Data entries

BEGIN

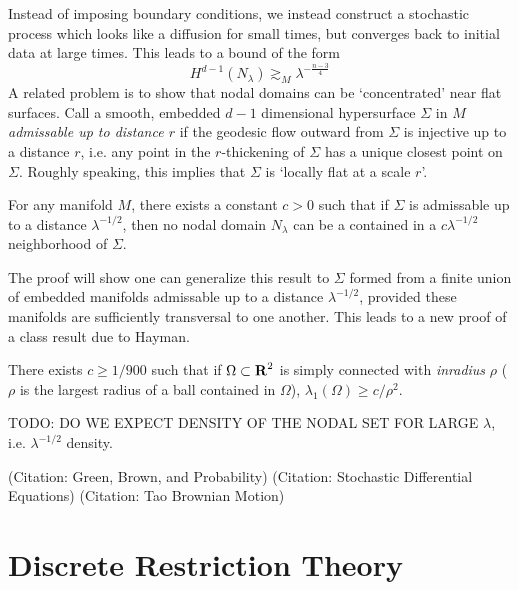 Instead of imposing boundary conditions, we instead construct a stochastic process which looks like a diffusion for small times, but converges back to initial data at large times. This leads to a bound of the form
%
\[ H^{d-1}(N_\lambda) \gtrsim_M \lambda^{- \frac{n-3}{4}} \]
%
A related problem is to show that nodal domains can be `concentrated' near flat surfaces. Call a smooth, embedded $d-1$ dimensional hypersurface $\Sigma$ in $M$ \emph{admissable up to distance $r$} if the geodesic flow outward from $\Sigma$ is injective up to a distance $r$, i.e. any point in the $r$-thickening of $\Sigma$ has a unique closest point on $\Sigma$. Roughly speaking, this implies that $\Sigma$ is `locally flat at a scale $r$'.

\begin{theorem}
    For any manifold $M$, there exists a constant $c > 0$ such that if $\Sigma$ is admissable up to a distance $\lambda^{-1/2}$, then no nodal domain $N_\lambda$ can be a contained in a $c \lambda^{-1/2}$ neighborhood of $\Sigma$.
\end{theorem}

The proof will show one can generalize this result to $\Sigma$ formed from a finite union of embedded manifolds admissable up to a distance $\lambda^{-1/2}$, provided these manifolds are sufficiently transversal to one another. This leads to a new proof of a class result due to Hayman.

\begin{corollary}
    There exists $c \geq 1/900$ such that if $\Omega \subset \operatorname{\mathbf{R}}^2$ is simply connected with \emph{inradius} $\rho$ ($\rho$ is the largest radius of a ball contained in $\Omega$), $\lambda_1(\Omega) \geq c/\rho^2$.
\end{corollary}

TODO: DO WE EXPECT DENSITY OF THE NODAL SET FOR LARGE $\lambda$, i.e. $\lambda^{-1/2}$ density.

(Citation: Green, Brown, and Probability)
(Citation: Stochastic Differential Equations)
(Citation: Tao Brownian Motion)

















\section{Discrete Restriction Theory}

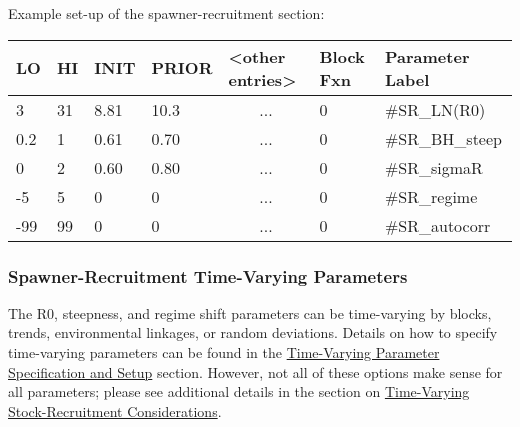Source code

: Example set-up of the spawner-recruitment section:
\begin{center}
	\begin{longtable}{p{1cm} p{1cm} p{1cm}  p{1.5cm}  p{3cm}  p{2cm}  p{3.5cm}  }
		
		\hline
		LO \Tstrut & HI & INIT & PRIOR &  <other entries> & Block Fxn & Parameter Label\Bstrut\\
		\hline
		3    & 31 & 8.81 & 10.3 & \multicolumn{1}{c}{...} & 0 & \#SR\_LN(R0) \Tstrut\\
		0.2  & 1  & 0.61 & 0.70 & \multicolumn{1}{c}{...} & 0 & \#SR\_BH\_steep \\
		0    & 2  & 0.60 & 0.80 & \multicolumn{1}{c}{...} & 0 & \#SR\_sigmaR \\
		-5   & 5  & 0    & 0    & \multicolumn{1}{c}{...} & 0 & \#SR\_regime\\
		-99  & 99 & 0    & 0    & \multicolumn{1}{c}{...} & 0 & \#SR\_autocorr \Bstrut\\
		\hline
	\end{longtable}
\end{center}

\subsubsection{Spawner-Recruitment Time-Varying Parameters}

The R0, steepness, and regime shift parameters can be time-varying by blocks, trends, environmental linkages, or random deviations.  Details on how to specify time-varying parameters can be found in the \hyperlink{tvOrder}{Time-Varying Parameter Specification and Setup} section. However, not all of these options make sense for all parameters; please see additional details in the section on \hyperlink{tv-sr}{Time-Varying Stock-Recruitment Considerations}.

END

→ TASK GOAL:
Pictures stay out, but every record above is to be returned exactly.

→ SOLUTION TO THIS TASK:
 Instead of imposing boundary conditions, we instead construct a stochastic process which looks like a diffusion for small times, but converges back to initial data at large times. This leads to a bound of the form
%
\[ H^{d-1}(N_\lambda) \gtrsim_M \lambda^{- \frac{n-3}{4}} \]
%
A related problem is to show that nodal domains can be `concentrated' near flat surfaces. Call a smooth, embedded $d-1$ dimensional hypersurface $\Sigma$ in $M$ \emph{admissable up to distance $r$} if the geodesic flow outward from $\Sigma$ is injective up to a distance $r$, i.e. any point in the $r$-thickening of $\Sigma$ has a unique closest point on $\Sigma$. Roughly speaking, this implies that $\Sigma$ is `locally flat at a scale $r$'.

\begin{theorem}
    For any manifold $M$, there exists a constant $c > 0$ such that if $\Sigma$ is admissable up to a distance $\lambda^{-1/2}$, then no nodal domain $N_\lambda$ can be a contained in a $c \lambda^{-1/2}$ neighborhood of $\Sigma$.
\end{theorem}

The proof will show one can generalize this result to $\Sigma$ formed from a finite union of embedded manifolds admissable up to a distance $\lambda^{-1/2}$, provided these manifolds are sufficiently transversal to one another. This leads to a new proof of a class result due to Hayman.

\begin{corollary}
    There exists $c \geq 1/900$ such that if $\Omega \subset \operatorname{\mathbf{R}}^2$ is simply connected with \emph{inradius} $\rho$ ($\rho$ is the largest radius of a ball contained in $\Omega$), $\lambda_1(\Omega) \geq c/\rho^2$.
\end{corollary}

TODO: DO WE EXPECT DENSITY OF THE NODAL SET FOR LARGE $\lambda$, i.e. $\lambda^{-1/2}$ density.

(Citation: Green, Brown, and Probability)
(Citation: Stochastic Differential Equations)
(Citation: Tao Brownian Motion)

















\section{Discrete Restriction Theory}

Source code

: Example set-up of the spawner-recruitment section:
\begin{center}
	\begin{longtable}{p{1cm} p{1cm} p{1cm}  p{1.5cm}  p{3cm}  p{2cm}  p{3.5cm}  }
		
		\hline
		LO \Tstrut & HI & INIT & PRIOR &  <other entries> & Block Fxn & Parameter Label\Bstrut\\
		\hline
		3    & 31 & 8.81 & 10.3 & \multicolumn{1}{c}{...} & 0 & \#SR\_LN(R0) \Tstrut\\
		0.2  & 1  & 0.61 & 0.70 & \multicolumn{1}{c}{...} & 0 & \#SR\_BH\_steep \\
		0    & 2  & 0.60 & 0.80 & \multicolumn{1}{c}{...} & 0 & \#SR\_sigmaR \\
		-5   & 5  & 0    & 0    & \multicolumn{1}{c}{...} & 0 & \#SR\_regime\\
		-99  & 99 & 0    & 0    & \multicolumn{1}{c}{...} & 0 & \#SR\_autocorr \Bstrut\\
		\hline
	\end{longtable}
\end{center}

\subsubsection{Spawner-Recruitment Time-Varying Parameters}

The R0, steepness, and regime shift parameters can be time-varying by blocks, trends, environmental linkages, or random deviations.  Details on how to specify time-varying parameters can be found in the \hyperlink{tvOrder}{Time-Varying Parameter Specification and Setup} section. However, not all of these options make sense for all parameters; please see additional details in the section on \hyperlink{tv-sr}{Time-Varying Stock-Recruitment Considerations}.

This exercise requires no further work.